> **Your goal**
Copy out all of the data word for word. Omit every picture.

☆ ☆ ☆

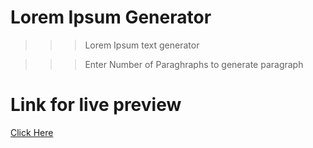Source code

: # Lorem Ipsum Generator

>>> Lorem Ipsum text generator

>>> Enter Number of Paraghraphs to generate paragraph

# Link for live preview

[Click Here](https://lorem-ipsum-setup.netlify.app/)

☆ ☆ ☆

> **Solved exercise**
Source code

: # Lorem Ipsum Generator

>>> Lorem Ipsum text generator

>>> Enter Number of Paraghraphs to generate paragraph

# Link for live preview

[Click Here](https://lorem-ipsum-setup.netlify.app/)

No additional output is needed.